2003: South Africa exit own World Cup as Boucher blocks out

Co-hosts South Africa needed to beat Sri Lanka in their final group game in Durban to go through to the second phase Super Sixes. When rain stopped play with five overs, South Africa were 229 for six. That was the ‘par score’ under D/L method –crucially the figure a team need in order to tie rather than win. It appeared on-strike batsman Mark Boucher believed the Proteas had won when he blocked what became the last ball of the match, rather than run a winning single. “Both Shaun Pollock (South Africa captain) and Sanath Jayasuriya (Sri Lankan captain) had the same papers (with the run-rates),” said Duckworth. “Sanath read it right and Shaun didn’t.”

2009: Dyson gets it wrong for the West Indies

Someone else who certainly ‘didn’t read it right’ was West Indies coach John Dyson. With his extraordinary blunder he gifted England victory in the first one-day international in Guyana.

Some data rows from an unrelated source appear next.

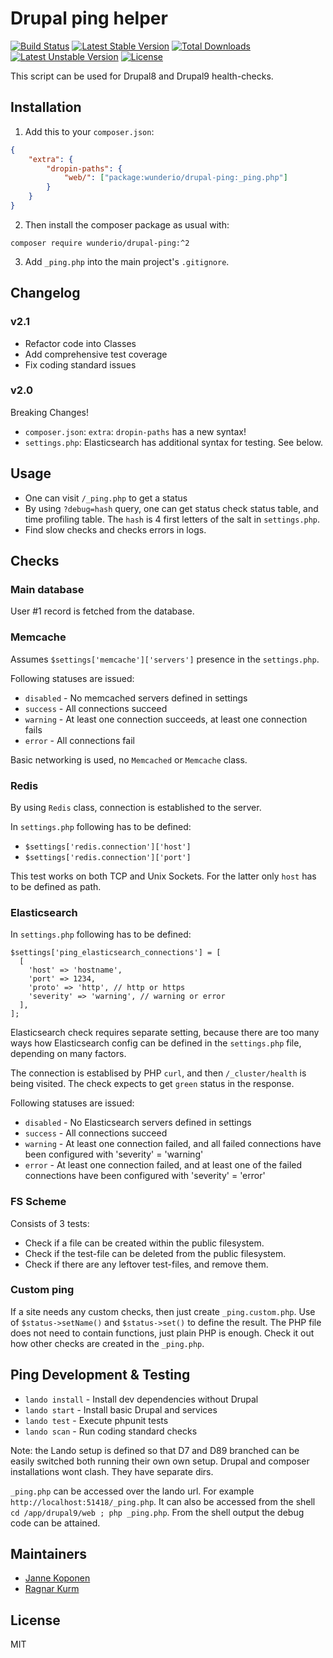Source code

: # Drupal ping helper

[![Build Status](https://travis-ci.org/wunderio/drupal-ping.svg?branch=master)](https://travis-ci.org/wunderio/drupal-ping) [![Latest Stable Version](https://poser.pugx.org/wunderio/drupal-ping/v/stable)](https://packagist.org/packages/wunderio/drupal-ping) [![Total Downloads](https://poser.pugx.org/wunderio/drupal-ping/downloads)](https://packagist.org/packages/wunderio/drupal-ping) [![Latest Unstable Version](https://poser.pugx.org/wunderio/drupal-ping/v/unstable)](https://packagist.org/packages/wunderio/drupal-ping) [![License](https://poser.pugx.org/wunderio/drupal-ping/license)](https://packagist.org/packages/wunderio/drupal-ping)

This script can be used for Drupal8 and Drupal9 health-checks.

## Installation

1. Add this to your `composer.json`:

```json
{
    "extra": {
        "dropin-paths": {
            "web/": ["package:wunderio/drupal-ping:_ping.php"]
        }
    }
}
```

2. Then install the composer package as usual with:

```
composer require wunderio/drupal-ping:^2
```

3. Add `_ping.php` into the main project's `.gitignore`.

## Changelog

### v2.1

- Refactor code into Classes
- Add comprehensive test coverage
- Fix coding standard issues

### v2.0

Breaking Changes!

- `composer.json`: `extra`: `dropin-paths` has a new syntax!
- `settings.php`: Elasticsearch has additional syntax for testing. See below.

## Usage

* One can visit `/_ping.php` to get a status
* By using `?debug=hash` query, one can get status check status table, and time profiling table. The `hash` is 4 first letters of the salt in `settings.php`.
* Find slow checks and checks errors in logs.

## Checks

### Main database

User #1 record is fetched from the database.

### Memcache

Assumes `$settings['memcache']['servers']` presence in the `settings.php`.

Following statuses are issued:
* `disabled` - No memcached servers defined in settings
* `success` - All connections succeed
* `warning` - At least one connection succeeds, at least one connection fails
* `error` - All connections fail

Basic networking is used, no `Memcached` or `Memcache` class.

### Redis

By using `Redis` class, connection is established to the server.

In `settings.php` following has to be defined:

* `$settings['redis.connection']['host']`
* `$settings['redis.connection']['port']`

This test works on both TCP and Unix Sockets.
For the latter only `host` has to be defined as path.

### Elasticsearch

In `settings.php` following has to be defined:

```
$settings['ping_elasticsearch_connections'] = [
  [
    'host' => 'hostname',
    'port' => 1234,
    'proto' => 'http', // http or https
    'severity' => 'warning', // warning or error
  ],
];
```

Elasticsearch check requires separate setting, because there are too many ways
how Elasticsearch config can be defined in the `settings.php` file, depending
on many factors.

The connection is establised by PHP `curl`, and then `/_cluster/health` is
being visited. The check expects to get `green` status in the response.

Following statuses are issued:
* `disabled` - No Elasticsearch servers defined in settings
* `success` - All connections succeed
* `warning` - At least one connection failed, and all failed connections have been configured with 'severity' = 'warning'
* `error` - At least one connection failed, and at least one of the failed connections have been configured with 'severity' = 'error'

### FS Scheme

Consists of 3 tests:

- Check if a file can be created within the public filesystem.
- Check if the test-file can be deleted from the public filesystem.
- Check if there are any leftover test-files, and remove them.

### Custom ping

If a site needs any custom checks, then just create `_ping.custom.php`.
Use of `$status->setName()` and `$status->set()` to define the result.
The PHP file does not need to contain functions, just plain PHP is enough.
Check it out how other checks are created in the `_ping.php`.

## Ping Development & Testing

- `lando install` - Install dev dependencies without Drupal
- `lando start` - Install basic Drupal and services
- `lando test` - Execute phpunit tests
- `lando scan` - Run coding standard checks

Note: the Lando setup is defined so that D7 and D89 branched can be easily switched
both running their own own setup. Drupal and composer installations wont clash.
They have separate dirs.

`_ping.php` can be accessed over the lando url.
For example `http://localhost:51418/_ping.php`.
It can also be accessed from the shell `cd /app/drupal9/web ; php _ping.php`.
From the shell output the debug code can be attained.

## Maintainers

- [Janne Koponen](https://github.com/tharna)
- [Ragnar Kurm](https://github.com/ragnarkurmwunder)

## License

MIT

With the light fading, Stuart Broad had Denesh Ramdin leg before to shift the D/L target in England’s favour, with West Indies needing 27 from 22 balls. Dyson, however, insisted his not-out batsmen walk off after reading the sheet in front of him.

“When it came down to that last wicket I didn’t go across the column,” former Australia opening batsman Dyson admitted afterwards. “I went down the wrong column… It was a bad mistake.” A few months later, after a run of poor results, Dyson was sacked.

2018: Scotland’s World Cup heartache

Scotland had to beat the West Indies in a qualifying match in Harare to reach the 2019 World Cup in England. Chasing 199 to win, they were 125 for five off 35.2 overs when a downpour ended the game.

The Scots felt aggrieved after Richie Berrington was given out lbw for 33 in what appeared to be a poor decision. But with no Decision Review System (DRS) in use at the qualifiers, they had no way of challenging the on-field umpire’s verdict. Had Scotland been just four down for the same total come the rain, they would have won and qualified.